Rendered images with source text
☆ ☆ ☆ ☆
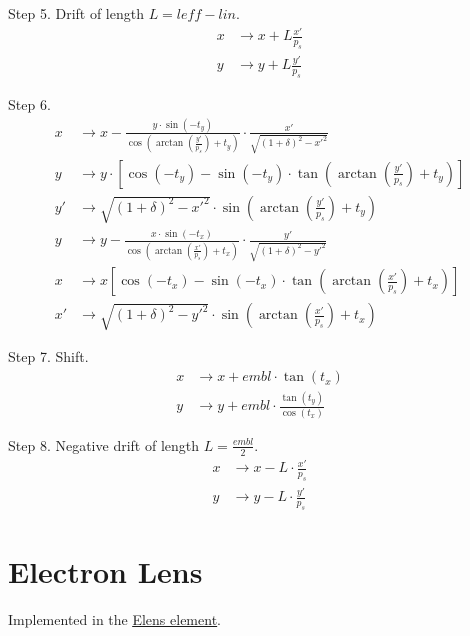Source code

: Step 5. Drift of length $L=leff-lin$.
\begin{align*}
    x &\to x + L \frac{x'}{p_s} \\
    y &\to y + L \frac{y'}{p_s}
\end{align*}

Step 6.
\begin{align*}
	x &\to x - \frac{y\cdot\sin(-t_y)}{
    \cos\left(\arctan\left(\frac{y'}{p_s}\right)+t_y\right)}\cdot
    \frac{x'}{\sqrt{(1+\delta)^2-x'^2}} \\
    y &\to y\cdot\left[\cos(-t_y)-\sin(-t_y)\cdot\tan\left(
    \arctan\left(\frac{y'}{p_s}\right)+t_y\right)\right] \\
    y' &\to \sqrt{(1+\delta)^2-x'^2}\cdot\sin\left(
    \arctan\left(\frac{y'}{p_s}\right)+t_y\right) \\
    y &\to y- \frac{x\cdot\sin(-t_x)}{\cos\left(\arctan\left(\frac{x'}{p_s}\right)
    +t_x\right)} \cdot\frac{y'}{\sqrt{(1+\delta)^2-y'^2}} \\
    x &\to x \left[ \cos(-t_x) - \sin(-t_x)\cdot\tan\left(
    \arctan\left(\frac{x'}{p_s}\right)+t_x\right) \right] \\
    x' &\to \sqrt{(1+\delta)^2-y'^2}\cdot\sin\left(\arctan\left(
    \frac{x'}{p_s}\right)+t_x\right)
\end{align*}

Step 7. Shift.
\begin{align*}
    x &\to x + embl\cdot \tan(t_x) \\
    y &\to y + embl\cdot\frac{\tan(t_y)}{\cos(t_x)}
\end{align*}

Step 8. Negative drift of length $L=\frac{embl}{2}$.
\begin{align*}
    x &\to x - L\cdot \frac{x'}{p_s} \\
    y &\to y - L\cdot \frac{y'}{p_s}
\end{align*}


\section{Electron Lens}

Implemented in the \href{https://xsuite.readthedocs.io/en/latest/apireference.html#elens}{\underline{Elens element}}.

\label{elense}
☆ ☆ ☆ ☆
Go through the records above and copy every line with the word "sqrt".

    \frac{x'}{\sqrt{(1+\delta)^2-x'^2}} \\
    y' &\to \sqrt{(1+\delta)^2-x'^2}\cdot\sin\left(
    +t_x\right)} \cdot\frac{y'}{\sqrt{(1+\delta)^2-y'^2}} \\
    x' &\to \sqrt{(1+\delta)^2-y'^2}\cdot\sin\left(\arctan\left(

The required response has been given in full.